Depuis 2010, je prends des arrêtés interdisant sur ma commune les expulsions locatives, les coupures d’eau et d’énergies, les saisies mobilières. Des arrêtés travaillés, argumentés sérieusement, avec l’espoir de faire évoluer la justice pour en finir avec ces pratiques inhumaines. Un acte qui n’a rien d’une formalité, mais un acte de résistance, un engagement et une bataille pour la dignité humaine. J’assume pleinement mes responsabilités de maire. Il est de mon devoir d’interpeller, de dénoncer et d’alerter, comme d’assurer la sécurité de mes concitoyens.

Chaque année, ces arrêtés sont suspendus par décision de justice en référé à la demande du Préfet. Chaque année, sa défense se base sur l’absence de trouble à l’ordre public avéré, l’inexistence d’une atteinte à la dignité humaine. Il soutient aussi que le maire n’est pas compétent au regard de ses pouvoirs de police générale. Ces mêmes maires, en première ligne, qui comme moi aujourd’hui, sont confrontés à la mort violente d’une habitante, brisée par la pression et la peur.

Les parlementaires communistes des deux assemblées ont à plusieurs reprises soumis des propositions de lois sur ces questions. Je crois qu’il est urgent d’y réfléchir, comme il est urgent de faire cesser ces pratiques d’un autre âge en décrétant un moratoire pour l’année 2013 sur les expulsions locatives.

Jeudi dernier, l’atteinte à la dignité humaine est à son paroxysme. Les seuils de l’inacceptable aussi.

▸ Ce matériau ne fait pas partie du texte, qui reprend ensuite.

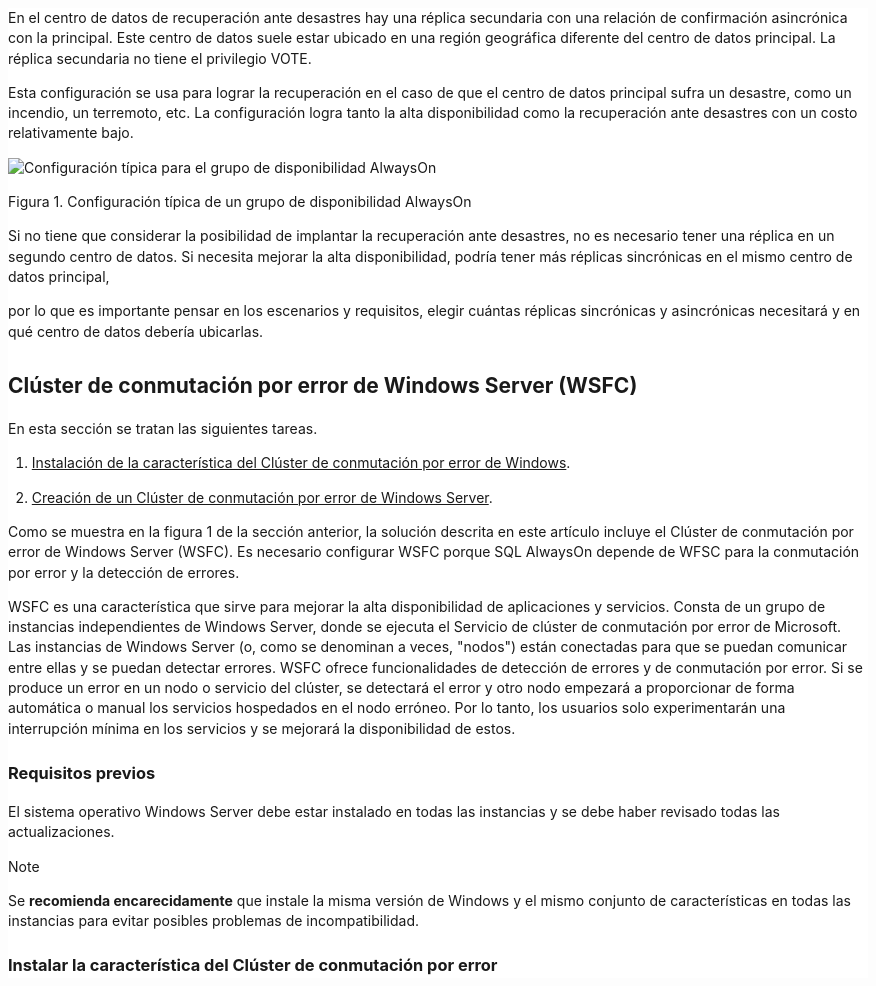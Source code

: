 En el centro de datos de recuperación ante desastres hay una réplica secundaria con una relación de confirmación asincrónica con la principal. Este centro de datos suele estar ubicado en una región geográfica diferente del centro de datos principal. La réplica secundaria no tiene el privilegio VOTE.

Esta configuración se usa para lograr la recuperación en el caso de que el centro de datos principal sufra un desastre, como un incendio, un terremoto, etc. La configuración logra tanto la alta disponibilidad como la recuperación ante desastres con un costo relativamente bajo.

![Configuración típica para el grupo de disponibilidad AlwaysOn](media/Fig1_TypicalConfig.png)

Figura 1. Configuración típica de un grupo de disponibilidad AlwaysOn

Si no tiene que considerar la posibilidad de implantar la recuperación ante desastres, no es necesario tener una réplica en un segundo centro de datos. Si necesita mejorar la alta disponibilidad, podría tener más réplicas sincrónicas en el mismo centro de datos principal,

por lo que es importante pensar en los escenarios y requisitos, elegir cuántas réplicas sincrónicas y asincrónicas necesitará y en qué centro de datos debería ubicarlas.

## <a name="windows-server-failover-cluster-wsfc"></a>Clúster de conmutación por error de Windows Server (WSFC)

En esta sección se tratan las siguientes tareas.

1.  [Instalación de la característica del Clúster de conmutación por error de Windows](#install-failover-cluster-feature).

2.  [Creación de un Clúster de conmutación por error de Windows Server](#create-a-windows-server-failover-cluster).

Como se muestra en la figura 1 de la sección anterior, la solución descrita en este artículo incluye el Clúster de conmutación por error de Windows Server (WSFC). Es necesario configurar WSFC porque SQL AlwaysOn depende de WFSC para la conmutación por error y la detección de errores.

WSFC es una característica que sirve para mejorar la alta disponibilidad de aplicaciones y servicios. Consta de un grupo de instancias independientes de Windows Server, donde se ejecuta el Servicio de clúster de conmutación por error de Microsoft. Las instancias de Windows Server (o, como se denominan a veces, "nodos") están conectadas para que se puedan comunicar entre ellas y se puedan detectar errores. WSFC ofrece funcionalidades de detección de errores y de conmutación por error. Si se produce un error en un nodo o servicio del clúster, se detectará el error y otro nodo empezará a proporcionar de forma automática o manual los servicios hospedados en el nodo erróneo. Por lo tanto, los usuarios solo experimentarán una interrupción mínima en los servicios y se mejorará la disponibilidad de estos.  

### <a name="prerequisites"></a>Requisitos previos

El sistema operativo Windows Server debe estar instalado en todas las instancias y se debe haber revisado todas las actualizaciones.

>[!NOTE] 
>Se **recomienda encarecidamente** que instale la misma versión de Windows y el mismo conjunto de características en todas las instancias para evitar posibles problemas de incompatibilidad.

### <a name="install-failover-cluster-feature"></a>Instalar la característica del Clúster de conmutación por error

Face à cette urgence sociale, l’État doit enclencher un véritable plan Orsec et qu’enfin les droits fondamentaux pour tous, inscrits dans la Constitution, soient enfin respectés.

Monsieur le Procureur de la République,

Jeudi 25 avril, lors de l’expulsion d’une locataire, les forces de police ont découvert le corps sans vie d’une septuagénaire vénissiane. Cette dame s’est pendue dans son logement.

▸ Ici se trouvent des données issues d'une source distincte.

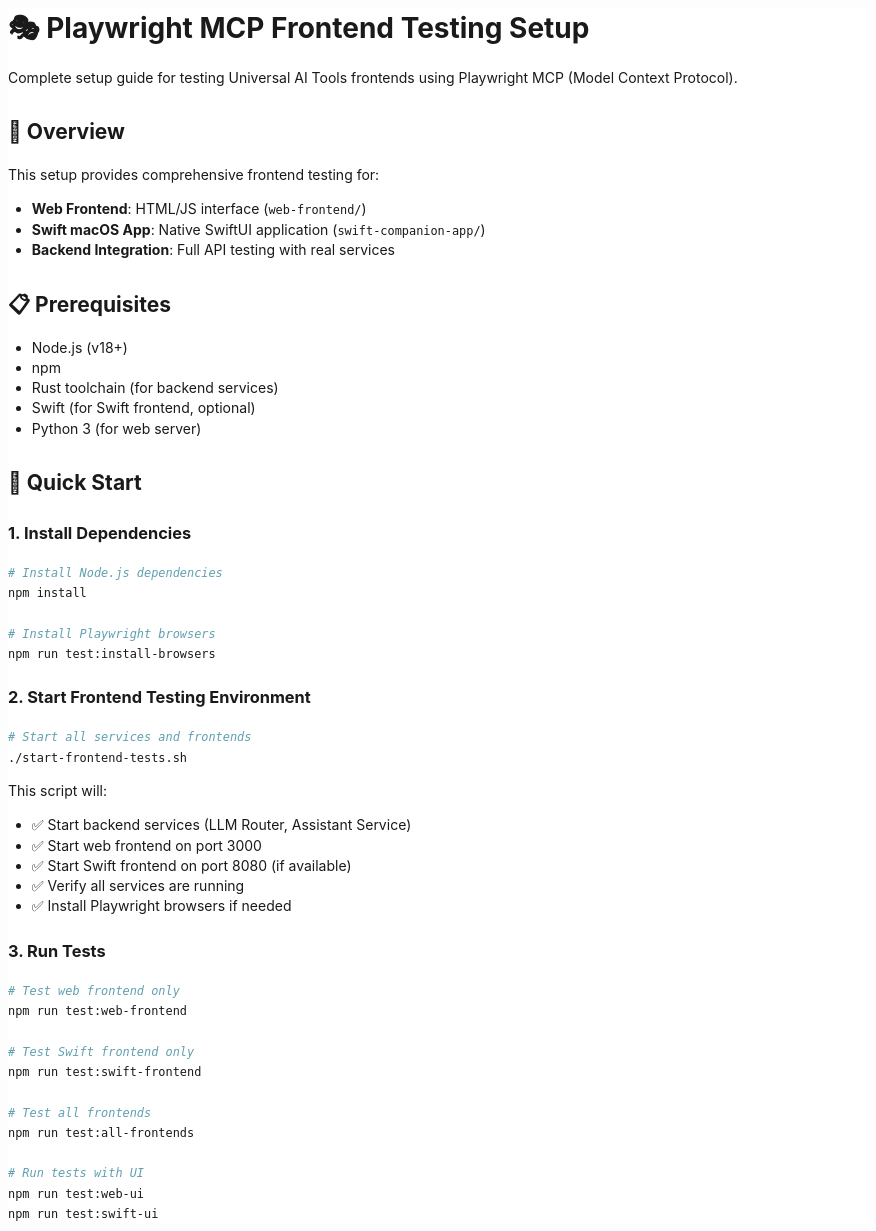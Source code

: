# 🎭 Playwright MCP Frontend Testing Setup

Complete setup guide for testing Universal AI Tools frontends using Playwright MCP (Model Context Protocol).

## 🎯 Overview

This setup provides comprehensive frontend testing for:

- **Web Frontend**: HTML/JS interface (`web-frontend/`)
- **Swift macOS App**: Native SwiftUI application (`swift-companion-app/`)
- **Backend Integration**: Full API testing with real services

## 📋 Prerequisites

- Node.js (v18+)
- npm
- Rust toolchain (for backend services)
- Swift (for Swift frontend, optional)
- Python 3 (for web server)

## 🚀 Quick Start

### 1. Install Dependencies

```bash
# Install Node.js dependencies
npm install

# Install Playwright browsers
npm run test:install-browsers
```

### 2. Start Frontend Testing Environment

```bash
# Start all services and frontends
./start-frontend-tests.sh
```

This script will:

- ✅ Start backend services (LLM Router, Assistant Service)
- ✅ Start web frontend on port 3000
- ✅ Start Swift frontend on port 8080 (if available)
- ✅ Verify all services are running
- ✅ Install Playwright browsers if needed

### 3. Run Tests

```bash
# Test web frontend only
npm run test:web-frontend

# Test Swift frontend only
npm run test:swift-frontend

# Test all frontends
npm run test:all-frontends

# Run tests with UI
npm run test:web-ui
npm run test:swift-ui
```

Le Préfet du Rhône avait accordé le concours de la force publique pour  procéder à son expulsion à compter du 18 mars. Informés de cette décision dès le 14 février, mes services avaient contacté cette personne, par courrier, dès le 25 février afin d’étudier les possibilités d’intervention auprès de son bailleur privé. Un rendez-vous lui avait été proposé, auquel elle ne s’est pas présentée. Inconnue de mes services jusque là, cette dame faisait cependant l’objet d’un suivi par les services du Conseil général du Rhône, de par sa situation isolée et fragilisée. Une requête avait été déposée pour sa mise sous tutelle.

Depuis 4 ans, je n’ai de cesse d’alerter les pouvoirs publics sur les conséquences dramatiques que peuvent engendrer les expulsions. C’est le sens des arrêtés que je prends depuis 2010 interdisant sur ma ville les expulsions locatives, les saisies mobilières et les coupures d’énergies et d’eau.

Chaque année, ces arrêtés sont suspendus par décision de justice en référé, à la demande du Préfet. Ce dernier base sa défense sur l’absence de trouble à l’ordre public avéré, l’inexistence d’une atteinte à la dignité de la personne. Il soutient également que le maire n’est pas compétent au regard de ses pouvoirs de police générale.

En tant que maire, je suis confrontée quotidiennement à cette explosion de la précarité. Il est donc de mon devoir et de ma responsabilité d’interpeller, de dénoncer d’alerter, comme d’assurer la sécurité des habitants. Le drame qui s’est produit hier en est malheureusement la preuve concrète.

Par la présente, je vous saisis officiellement d’un dépôt de plainte pour non assistance à personne en danger et atteinte à la dignité humaine.